Правда, Наполеон относился к католической церкви значительно осторожнее, нежели его товарищи по оружию и, придя к власти, озаботился заключением с ней конкордата 1801–1802 года. В ответ, папа римский одобрил введение во всех школах Франции катехизиса, который был обязателен к изучению. В нем говорилось, что Бог сделал первого консула (а позже – императора) Наполеона Бонапарта «орудием Своей власти и образом Своим на земле». По праздникам, многочисленные кюре возвещали с церковной кафедры, что в императора воплотился сам Святой Дух – именно для того якобы, чтобы окончательно выжечь с лика земного якобинскую заразу. Однако позднее, под влиянием и нечеловеческих нагрузок, и преклонения содат, в сознании Наполеона стала усиливаться тенденция к самообожествлению. Известно, что вскоре после того, как «Великая армия» перешла русскую границу, он воскликнул, что будет продолжать свой славный поход, даже если сам Господь отступится от него. Склонность к тому, что на богословском языке носит название «человекобожия» вообще становится очень заметной по мере нарастания наполеоновских побед. Думается, не случайно мадам де Сталь в воспоминаниях о своем пребывании в Петербурге сравнила Наполеона с Христом – в том смысле, что если Христос отказался от предложенной ему

диаволом власти «над всеми царствами мира и славой их» (Матфей 4:8-10), то Наполеон принял бы такое предложение, не задумываясь…

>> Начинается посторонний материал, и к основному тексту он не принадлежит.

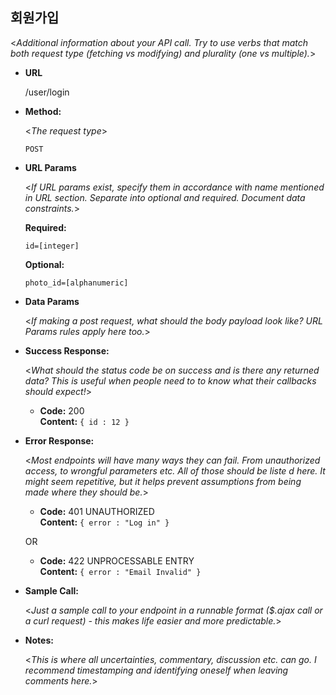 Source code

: **회원가입**
----
  <_Additional information about your API call. Try to use verbs that match both request type (fetching vs modifying) and plurality (one vs multiple)._>

* **URL**

  /user/login

* **Method:**
  
  <_The request type_>

  `POST`
  
*  **URL Params**

   <_If URL params exist, specify them in accordance with name mentioned in URL section. Separate into optional and required. Document data constraints._> 

   **Required:**
 
   `id=[integer]`

   **Optional:**
 
   `photo_id=[alphanumeric]`

* **Data Params**

  <_If making a post request, what should the body payload look like? URL Params rules apply here too._>

* **Success Response:**
  
  <_What should the status code be on success and is there any returned data? This is useful when people need to to know what their callbacks should expect!_>

  * **Code:** 200 <br />
    **Content:** `{ id : 12 }`
 
* **Error Response:**

  <_Most endpoints will have many ways they can fail. From unauthorized access, to wrongful parameters etc. All of those should be liste d here. It might seem repetitive, but it helps prevent assumptions from being made where they should be._>

  * **Code:** 401 UNAUTHORIZED <br />
    **Content:** `{ error : "Log in" }`

  OR

  * **Code:** 422 UNPROCESSABLE ENTRY <br />
    **Content:** `{ error : "Email Invalid" }`

* **Sample Call:**

  <_Just a sample call to your endpoint in a runnable format ($.ajax call or a curl request) - this makes life easier and more predictable._> 

* **Notes:**

  <_This is where all uncertainties, commentary, discussion etc. can go. I recommend timestamping and identifying oneself when leaving comments here._>  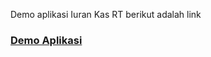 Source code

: Demo aplikasi Iuran Kas RT berikut adalah link

<h3><a href="https://youtu.be/MRIBs-DStyg">Demo Aplikasi</a></h3>
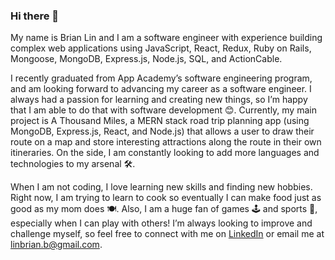 ### Hi there 👋

My name is Brian Lin and I am a software engineer with experience building complex web applications using JavaScript, React, Redux, Ruby on Rails, Mongoose, MongoDB, Express.js, Node.js, SQL, and ActionCable.

I recently graduated from App Academy’s software engineering program, and am looking forward to advancing my career as a software engineer. I always had a passion for learning and creating new things, so I’m happy that I am able to do that with software development :blush:. Currently, my main project is A Thousand Miles, a MERN stack road trip planning app (using MongoDB, Express.js, React, and Node.js) that allows a user to draw their route on a map and store interesting attractions along the route in their own itineraries. On the side, I am constantly looking to add more languages and technologies to my arsenal :hammer_and_wrench:.

When I am not coding, I love learning new skills and finding new hobbies. Right now, I am trying to learn to cook so eventually I can make food just as good as my mom does :plate_with_cutlery:. Also, I am a huge fan of games :joystick: and sports :basketball:, especially when I can play with others! I’m always looking to improve and challenge myself, so feel free to connect with me on [LinkedIn](https://www.linkedin.com/in/brian-lin-1590/) or email me at [linbrian.b@gmail.com](mailto:linbrian.b@gmail.com).

<!--
**linb1/linb1** is a ✨ _special_ ✨ repository because its `README.md` (this file) appears on your GitHub profile.

Here are some ideas to get you started:

- 🔭 I’m currently working on ...
- 🌱 I’m currently learning ...
- 👯 I’m looking to collaborate on ...
- 🤔 I’m looking for help with ...
- 💬 Ask me about ...
- 📫 How to reach me: ...
- 😄 Pronouns: ...
- ⚡ Fun fact: ...
-->

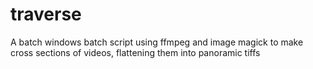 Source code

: # traverse
A batch windows batch script using ffmpeg and image magick to make cross sections of videos, flattening them into panoramic tiffs
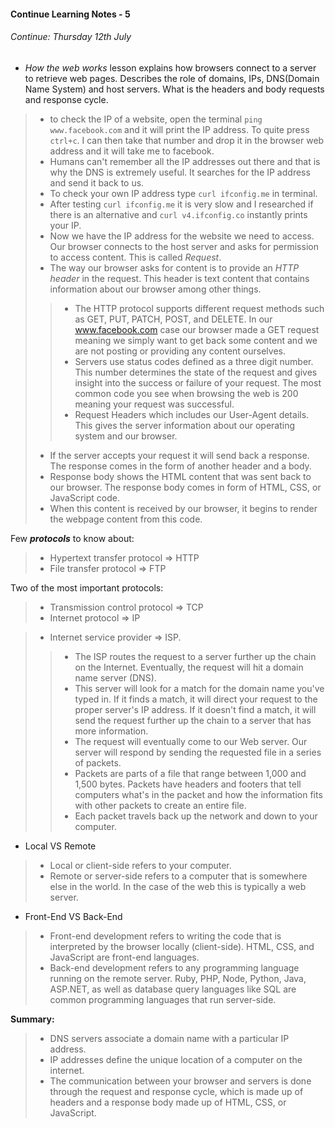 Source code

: #### Continue Learning Notes - 5

######  Continue: Thursday 12th July
+ *How the web works* lesson explains how browsers connect to a server to retrieve web pages. Describes the role of domains, IPs, DNS(Domain Name System) and host servers. What is the headers and body requests and response cycle.

>* to check the IP of a website, open the terminal `ping www.facebook.com` and it will print the IP address. To quite press `ctrl+c`. I can then take that number and drop it in the browser web address and it will take me to facebook.
>* Humans can't remember all the IP addresses out there and that is why the DNS is extremely useful. It searches for the IP address and send it back to us.
>* To check your own IP address type `curl ifconfig.me` in terminal.
>* After testing `curl ifconfig.me` it is very slow and I researched if there is an alternative and `curl v4.ifconfig.co` instantly prints your IP.
>* Now we have the IP address for the website we need to access. Our browser connects to the host server and asks for permission to access content. This is called *Request*.
>* The way our browser asks for content is to provide an *HTTP header* in the request. This header is text content that contains information about our browser among other things.
>>* The HTTP protocol supports different request methods such as GET, PUT, PATCH, POST, and DELETE. In our www.facebook.com case our browser made a GET request meaning we simply want to get back some content and we are not posting or providing any content ourselves.
>>* Servers use status codes defined as a three digit number. This number determines the state of the request and gives insight into the success or failure of your request. The most common code you see when browsing the web is 200 meaning your request was successful.
>>* Request Headers which includes our User-Agent details. This gives the server information about our operating system and our browser.
>* If the server accepts your request it will send back a response. The response comes in the form of another header and a body.
>* Response body shows the HTML content that was sent back to our browser. The response body comes in form of HTML, CSS, or JavaScript code.
>* When this content is received by our browser, it begins to render the webpage content from this code.

Few *__protocols__* to know about:
>* Hypertext transfer protocol => HTTP
>* File transfer protocol => FTP

Two of the most important protocols:
>* Transmission control protocol => TCP
>* Internet protocol => IP

>* Internet service provider => ISP.
>>* The ISP routes the request to a server further up the chain on the Internet. Eventually, the request will hit a domain name server (DNS).
>>* This server will look for a match for the domain name you've typed in. If it finds a match, it will direct your request to the proper server's IP address. If it doesn't find a match, it will send the request further up the chain to a server that has more information.
>>* The request will eventually come to our Web server. Our server will respond by sending the requested file in a series of packets.
>>* Packets are parts of a file that range between 1,000 and 1,500 bytes. Packets have headers and footers that tell computers what's in the packet and how the information fits with other packets to create an entire file.
>>* Each packet travels back up the network and down to your computer.

+ Local VS Remote
>* Local or client-side refers to your computer.
>* Remote or server-side refers to a computer that is somewhere else in the world. In the case of the web this is typically a web server.

+ Front-End VS Back-End
>* Front-end development refers to writing the code that is interpreted by the browser locally (client-side). HTML, CSS, and JavaScript are front-end languages.
>* Back-end development refers to any programming language running on the remote server. Ruby, PHP, Node, Python, Java, ASP.NET, as well as database query languages like SQL are common programming languages that run server-side.

__Summary:__
>* DNS servers associate a domain name with a particular IP address.
>* IP addresses define the unique location of a computer on the internet.
>* The communication between your browser and servers is done through the request and response cycle, which is made up of headers and a response body made up of HTML, CSS, or JavaScript.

Как бы то ни было, неприятель был в конце концов изгнан из пределов Отечества, а потом Бог привел и к занятию Парижа. По приказанию русского императора, местом проведения пасхального богослужения 10 апреля 1814 года была назначена площадь Людовика XV, расположенная в самом центре Парижа. Посреди площади был сооружен алтарь, вокруг были построены войска и вскоре стогны галльской столицы огласило пение православного пасхального тропаря. Слушая его напев, непривычный для французского уха, многие из присутствовавших вспоминали, что на этой же площади, только чуть ближе к Елисейским полям была поставлена гильотина, на которой отрубили голову последнему королю Франции. «Вот они… мои православные воины, те, кого я по воле непостижимого Провидения привел из глубины их холодной северной страны, чтобы вознести нашу общую молитву к Господу в столице этих иноземцев, которые совсем недавно еще напали на Россию, вознести молитву на том самом месте, где несчастный король пал жертвой холодной ярости… Царь Руси молился по своему православному обряду вместе со своим народом, как бы во очищение этого окровавленного места», – писал сам Александр I в одном частном письме, подтверждая тем самым, что его выбор места был вполне сознательным.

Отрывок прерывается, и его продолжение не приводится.